Ekonomi

Tapusu olanlar için son tarih açıklandı: Kaçıranlar çok üzülecek

Tarım ve Orman Bakanlığı, uzun süredir işlenmeyen tarım arazilerinin üretime kazandırılması için kapsamlı bir uygulamayı hayata geçirmeye hazırlanıyor.

Abone Ol

1 Eylül 2025 itibarıyla yürürlüğe girecek düzenleme, iki yıl boyunca boş bırakılan tarlaları kapsıyor. Yeni sistemle, tarım yapılmayan araziler mal sahibinin rızası alınmadan üçüncü kişilere kiralanabilecek. Devlet bu yolla hem tarım üretimini artırmayı hem de verimsiz arazi kullanımına son vermeyi amaçlıyor. Sistemin kamuoyuna ilk kez 2023’te duyurulduğu ve artık uygulamaya geçme aşamasına geldiği belirtiliyor.

Maliklere 45 Günlük Kritik Süre

Yeni düzenlemede tapu sahipleri için en dikkat çekici nokta, tanınan 45 günlük itiraz hakkı. Arazisini başkasının kullanmasını istemeyen mal sahipleri, 1 Eylül 2025’ten itibaren 45 gün içinde resmi itiraz başvurusu yapmak zorunda.

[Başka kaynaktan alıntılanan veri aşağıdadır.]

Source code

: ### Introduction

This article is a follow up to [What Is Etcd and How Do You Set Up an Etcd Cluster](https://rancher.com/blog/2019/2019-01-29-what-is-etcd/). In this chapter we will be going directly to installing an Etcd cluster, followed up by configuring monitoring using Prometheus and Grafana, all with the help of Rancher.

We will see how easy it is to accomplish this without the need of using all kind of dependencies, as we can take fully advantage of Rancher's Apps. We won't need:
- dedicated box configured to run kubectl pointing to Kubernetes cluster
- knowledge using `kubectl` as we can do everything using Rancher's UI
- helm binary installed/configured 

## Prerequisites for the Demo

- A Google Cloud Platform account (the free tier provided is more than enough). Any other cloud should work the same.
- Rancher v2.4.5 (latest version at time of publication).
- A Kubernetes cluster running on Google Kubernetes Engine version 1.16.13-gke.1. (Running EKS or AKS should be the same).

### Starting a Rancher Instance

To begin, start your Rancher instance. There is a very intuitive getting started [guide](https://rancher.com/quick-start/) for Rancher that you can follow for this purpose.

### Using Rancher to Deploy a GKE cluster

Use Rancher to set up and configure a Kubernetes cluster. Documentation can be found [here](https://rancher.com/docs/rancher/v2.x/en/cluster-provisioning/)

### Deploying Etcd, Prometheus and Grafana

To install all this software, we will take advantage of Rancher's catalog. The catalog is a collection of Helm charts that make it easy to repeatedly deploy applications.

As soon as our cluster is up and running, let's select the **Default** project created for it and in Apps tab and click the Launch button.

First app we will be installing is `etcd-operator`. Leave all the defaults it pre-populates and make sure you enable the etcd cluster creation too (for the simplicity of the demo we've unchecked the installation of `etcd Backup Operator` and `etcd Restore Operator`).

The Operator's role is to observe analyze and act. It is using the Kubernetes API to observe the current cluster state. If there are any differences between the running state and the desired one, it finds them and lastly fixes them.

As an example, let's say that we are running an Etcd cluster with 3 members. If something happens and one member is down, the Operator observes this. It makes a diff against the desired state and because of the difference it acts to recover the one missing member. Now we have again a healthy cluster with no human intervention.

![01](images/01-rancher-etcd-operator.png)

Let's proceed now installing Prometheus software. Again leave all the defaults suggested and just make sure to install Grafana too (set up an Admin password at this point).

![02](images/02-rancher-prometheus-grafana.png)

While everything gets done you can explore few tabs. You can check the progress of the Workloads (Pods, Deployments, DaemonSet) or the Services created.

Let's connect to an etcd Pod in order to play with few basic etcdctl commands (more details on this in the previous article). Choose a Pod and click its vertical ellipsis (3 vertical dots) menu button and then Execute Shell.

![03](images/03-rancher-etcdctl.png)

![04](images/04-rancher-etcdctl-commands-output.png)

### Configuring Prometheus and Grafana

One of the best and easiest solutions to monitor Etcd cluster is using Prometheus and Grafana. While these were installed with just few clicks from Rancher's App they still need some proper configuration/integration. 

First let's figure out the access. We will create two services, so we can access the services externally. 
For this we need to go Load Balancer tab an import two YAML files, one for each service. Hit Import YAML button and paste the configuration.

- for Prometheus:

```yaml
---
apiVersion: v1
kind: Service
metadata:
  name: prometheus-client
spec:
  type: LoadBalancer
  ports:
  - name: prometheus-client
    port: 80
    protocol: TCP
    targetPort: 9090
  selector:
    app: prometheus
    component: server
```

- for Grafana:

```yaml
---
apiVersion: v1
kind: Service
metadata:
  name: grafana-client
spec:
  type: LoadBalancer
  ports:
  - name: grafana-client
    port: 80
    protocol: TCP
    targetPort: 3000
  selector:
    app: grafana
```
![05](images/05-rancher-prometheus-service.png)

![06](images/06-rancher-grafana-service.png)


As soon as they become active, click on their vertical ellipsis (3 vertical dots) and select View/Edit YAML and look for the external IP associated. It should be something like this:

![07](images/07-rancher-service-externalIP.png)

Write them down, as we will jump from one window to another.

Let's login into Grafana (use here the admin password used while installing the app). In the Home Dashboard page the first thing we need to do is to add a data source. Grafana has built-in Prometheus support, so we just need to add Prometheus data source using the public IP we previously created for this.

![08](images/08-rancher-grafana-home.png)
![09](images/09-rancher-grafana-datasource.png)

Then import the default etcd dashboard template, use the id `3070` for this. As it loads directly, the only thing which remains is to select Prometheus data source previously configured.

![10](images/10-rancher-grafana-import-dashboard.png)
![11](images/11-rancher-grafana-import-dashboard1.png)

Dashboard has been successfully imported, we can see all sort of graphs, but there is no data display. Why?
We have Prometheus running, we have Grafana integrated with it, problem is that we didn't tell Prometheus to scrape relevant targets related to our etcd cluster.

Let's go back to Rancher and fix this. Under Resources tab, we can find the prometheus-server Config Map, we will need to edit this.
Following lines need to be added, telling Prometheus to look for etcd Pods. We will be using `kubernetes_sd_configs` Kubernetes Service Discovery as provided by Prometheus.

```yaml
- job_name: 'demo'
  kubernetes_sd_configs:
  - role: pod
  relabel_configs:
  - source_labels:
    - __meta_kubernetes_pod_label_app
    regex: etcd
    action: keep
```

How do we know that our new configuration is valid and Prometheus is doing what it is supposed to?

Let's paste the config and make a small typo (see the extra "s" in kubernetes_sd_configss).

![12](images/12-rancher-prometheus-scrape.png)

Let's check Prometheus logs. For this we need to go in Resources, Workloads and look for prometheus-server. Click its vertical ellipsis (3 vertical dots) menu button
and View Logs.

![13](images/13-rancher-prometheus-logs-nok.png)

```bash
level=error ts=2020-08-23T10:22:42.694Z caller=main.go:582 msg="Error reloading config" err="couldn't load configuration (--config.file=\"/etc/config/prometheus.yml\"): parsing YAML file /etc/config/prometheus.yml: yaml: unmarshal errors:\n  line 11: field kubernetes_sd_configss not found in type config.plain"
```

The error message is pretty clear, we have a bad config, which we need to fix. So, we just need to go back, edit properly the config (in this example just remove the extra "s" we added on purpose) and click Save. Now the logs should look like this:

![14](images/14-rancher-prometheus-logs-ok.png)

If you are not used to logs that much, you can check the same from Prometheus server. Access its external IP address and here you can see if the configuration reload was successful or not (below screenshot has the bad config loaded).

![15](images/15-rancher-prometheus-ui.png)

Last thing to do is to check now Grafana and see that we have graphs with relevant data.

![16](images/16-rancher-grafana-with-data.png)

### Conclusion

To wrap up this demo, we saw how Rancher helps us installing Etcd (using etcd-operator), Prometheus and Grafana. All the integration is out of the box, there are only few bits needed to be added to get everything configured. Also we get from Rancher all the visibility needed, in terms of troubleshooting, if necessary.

Bu süre içinde herhangi bir başvuru yapılmazsa, tarla otomatik olarak kiralama kapsamına alınacak. Başvuru süreci hem e-Devlet hem de il/ilçe tarım müdürlükleri üzerinden yürütülebilecek. Bakanlık, bu süreci kaçıran maliklerin arazi üzerinde tasarruf hakkını dolaylı olarak kaybedeceğine dikkat çekiyor.

Kiralama 16 Ekim’de Başlayacak

Resmi başvuru süresinin sona ermesinin ardından, kiralama işlemleri 16 Ekim 2025 itibarıyla başlayacak. Kiraya verilen tarlalardan elde edilen gelir ise kesinti yapılmadan doğrudan arazi sahibine aktarılacak. Bu sistem sayesinde hem ekonomik kaynak israfı önlenecek hem de atıl tarım alanları üretime dahil edilecek. Yetkililer, uygulamanın kırsalda tarım faaliyetlerini canlandıracağını ve küçük yatırımcılar için de yeni fırsatlar sunacağını vurguluyor. Özellikle tarım yapmak isteyen ancak arazi bulamayan girişimciler için bu sistem yeni bir yol açabilir.

Üretim Açısından Stratejik Hamle

Tarım ve Orman Bakanlığı, bu adımı Türkiye’nin tarımsal üretim kapasitesini artırma hedefi doğrultusunda atıyor. Türkiye'de yaklaşık 2 milyon hektarlık arazinin atıl durumda olduğu tahmin ediliyor. Bu uygulama ile hem gıda arz güvenliği güçlenecek hem de yerli üretici desteklenecek. Uzmanlara göre, iklim krizi ve küresel gıda fiyatlarındaki dalgalanmalar dikkate alındığında, bu tür adımlar stratejik öneme sahip. Ayrıca, ekilmeyen arazilerin vergi yükü getirmesi ya da kamulaştırılması gibi tartışmaların da önüne geçilmesi hedefleniyor.

Mülk Sahiplerinden Karışık Tepkiler

Uygulama kamuoyunda olumlu yankı bulsa da, bazı tapu sahipleri düzenlemeye temkinli yaklaşıyor. Arazi kontrolünü kaybetmek istemeyen malikler, mülkiyet haklarının sınırlandığını savunuyor. Ancak devlet yetkilileri, bu sürecin tamamen şeffaf yürütüleceğini ve mülk sahibinin gelir kaybı yaşamayacağını vurguluyor. Yine de uzmanlar, arazi sahiplerinin süreci yakından takip etmeleri ve başvurularını geciktirmemeleri gerektiğini hatırlatıyor. 45 gün içinde başvuru yapılmadığında ortaya çıkacak sonuçlar geri dönüşsüz olabilir.

Ekonomiye Katkı ve Sosyal Denge

Atıl arazilerin üretime açılması, sadece tarımsal üretimi değil, kırsal istihdamı da olumlu yönde etkileyecek. Boş duran tarlaların değerlendirilmesiyle bölgesel kalkınma ivme kazanabilir. Aynı zamanda küçük çiftçilere veya yeni yatırımcılara da üretime katılma fırsatı sunulmuş olacak. Uygulama, tarım dışı alanlara yönelen genç nüfusun sektöre geri kazandırılmasında da rol oynayabilir. Bakanlık, sürecin dikkatle denetleneceğini ve mağduriyetlerin önüne geçileceğini belirtiyor.